Still, despite the global financial challenges faced by many organizations across numerous industries during the pandemic, the global insurance market is expected to exceed USD 7 trillion in premium terms for the first time by the middle of this year. (1) This forecast comes on the heels of the fourth-highest rate of global insured catastrophe losses, which were over $100bn in 2021 (2) following a 3-year period that saw cyber-related claims increase from just under 500 in 2018 to more than 1,100 in 2020. (3)
With claims growing and losses deepening, it’s a wonder how and where the record-setting forecast will be accomplished. We can likely turn to investments and innovations made by the sector that aim to root out inefficiencies, cut costs, and perhaps even turn the trends around on the claims and losses.

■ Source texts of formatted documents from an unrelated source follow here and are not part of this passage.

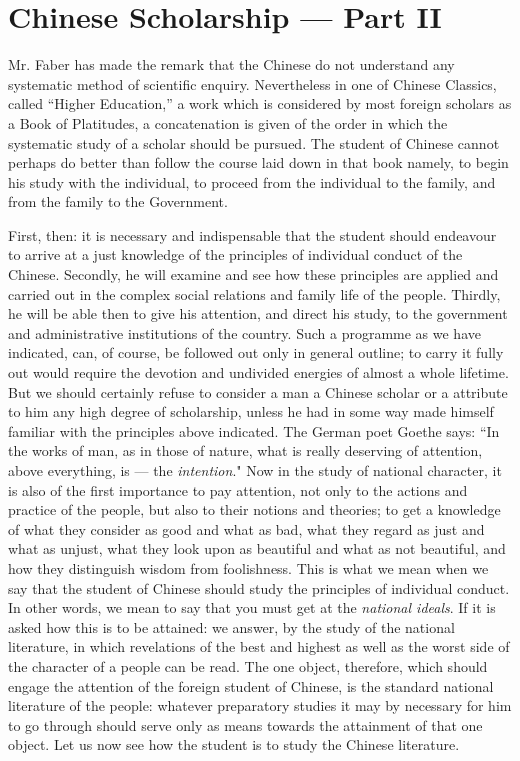 \chapter{Chinese Scholarship --- Part II}
Mr. Faber has made the remark that the Chinese do not understand any systematic method of scientific enquiry.
Nevertheless in one of Chinese Classics, called ``Higher Education,''\cite{num26} a work which is considered by most foreign scholars as a Book of Platitudes, a concatenation is given of the order in which the systematic study of a scholar should be pursued.
The student of Chinese cannot perhaps do better than follow the course laid down in that book namely, to begin his study  with the individual, to proceed from the individual to the family, and from the family to the Government.

First, then: it is necessary and indispensable that the student should endeavour to arrive at a just knowledge of the principles of individual conduct of the Chinese.
Secondly, he will examine and see how these principles are applied and carried out in the complex social relations and family life of the people.
Thirdly, he will be able then to give his attention, and direct his study, to the government and administrative institutions of the country.
Such a programme as we have indicated, can, of course, be followed out only in general outline; to carry it fully out would require the devotion and undivided energies of almost a whole lifetime.
But we should certainly refuse to consider a man a Chinese scholar or a attribute to him any high degree of scholarship, unless he had in some way made himself familiar with the principles above indicated.
The German poet Goethe says: ``In the works of man, as in those of nature, what is really deserving of attention, above everything, is --- the \emph{intention}."
Now in the study of national character, it is also of the first importance to pay attention, not only to the actions and practice of the people, but also to their notions and theories; to get a knowledge of what they consider as good and what as bad, what they regard as just and what as unjust, what they look upon as beautiful and what as not beautiful, and how they distinguish wisdom from foolishness.
This is what we mean when we say that the student of Chinese should study the principles of individual conduct.
In other words, we mean to say that you must get at the \emph{national ideals}.
If it is asked how this is to be attained: we answer, by the study of the national literature, in which revelations of the best and highest as well as the worst side of the character of a people can be read.
The one object, therefore, which should engage the attention of the foreign student of Chinese, is the standard national literature of the people: whatever preparatory studies it may by necessary for him to go through should serve only as means towards the attainment of that one object.
Let us now see how the student is to study the Chinese literature.

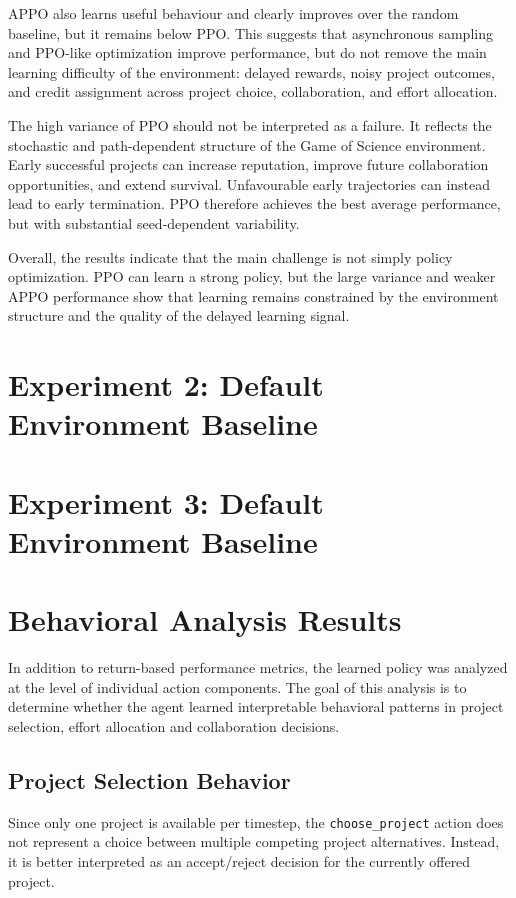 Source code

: \documentclass[english,bachelor]{hsluthesis}
\begin{document}
APPO also learns useful behaviour and clearly improves over the random baseline, but it remains below PPO. This suggests that asynchronous sampling and PPO-like optimization improve performance, but do not remove the main learning difficulty of the environment: delayed rewards, noisy project outcomes, and credit assignment across project choice, collaboration, and effort allocation.

The high variance of PPO should not be interpreted as a failure. It reflects the stochastic and path-dependent structure of the Game of Science environment. Early successful projects can increase reputation, improve future collaboration opportunities, and extend survival. Unfavourable early trajectories can instead lead to early termination. PPO therefore achieves the best average performance, but with substantial seed-dependent variability.

Overall, the results indicate that the main challenge is not simply policy optimization. PPO can learn a strong policy, but the large variance and weaker APPO performance show that learning remains constrained by the environment structure and the quality of the delayed learning signal.

\section{Experiment 2: Default Environment Baseline}

\section{Experiment 3: Default Environment Baseline}

\section{Behavioral Analysis Results}

In addition to return-based performance metrics, the learned policy was analyzed at the level of individual action components. The goal of this analysis is to determine whether the agent learned interpretable behavioral patterns in project selection, effort allocation and collaboration decisions.

\subsection{Project Selection Behavior}

Since only one project is available per timestep, the \texttt{choose\_project} action does not represent a choice between multiple competing project alternatives. Instead, it is better interpreted as an accept/reject decision for the currently offered project.
\end{document}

This notion is certainly supported by new highs in insurance technology investments seen in 2021, where investments in digital capabilities continue to grow in claims management, data analytics, and automation to help make better, faster decisions while streamlining business processes. (4) It’s more than just claims and decision-making automation; the entire insurance value chain is getting a digital overhaul: (5)
- Product development
Flipping things on its side away from the functional business view to one depicting the operations and technical capabilities, we see that most organizations (69%) define their digital transformation as a method for gaining operational efficiencies: taking existing business processes and seeking to improve or expand them with the use of technology. (6) These are the top 5 strategic technologies connected to the organizations’ digital transformation initiatives: (7)
- Cybersecurity (47%)
- Cloud Computing (45%)
- Artificial Intelligence (43%)
- Data Analytics (33%)
- Automation (26%)
Technology investments can provide the base on which insurance firms can grow in the years to come, but it can only succeed if the human element is available to control the keyboards. It’s a recipe for success, but obtaining all of the necessary ingredients could prove challenging.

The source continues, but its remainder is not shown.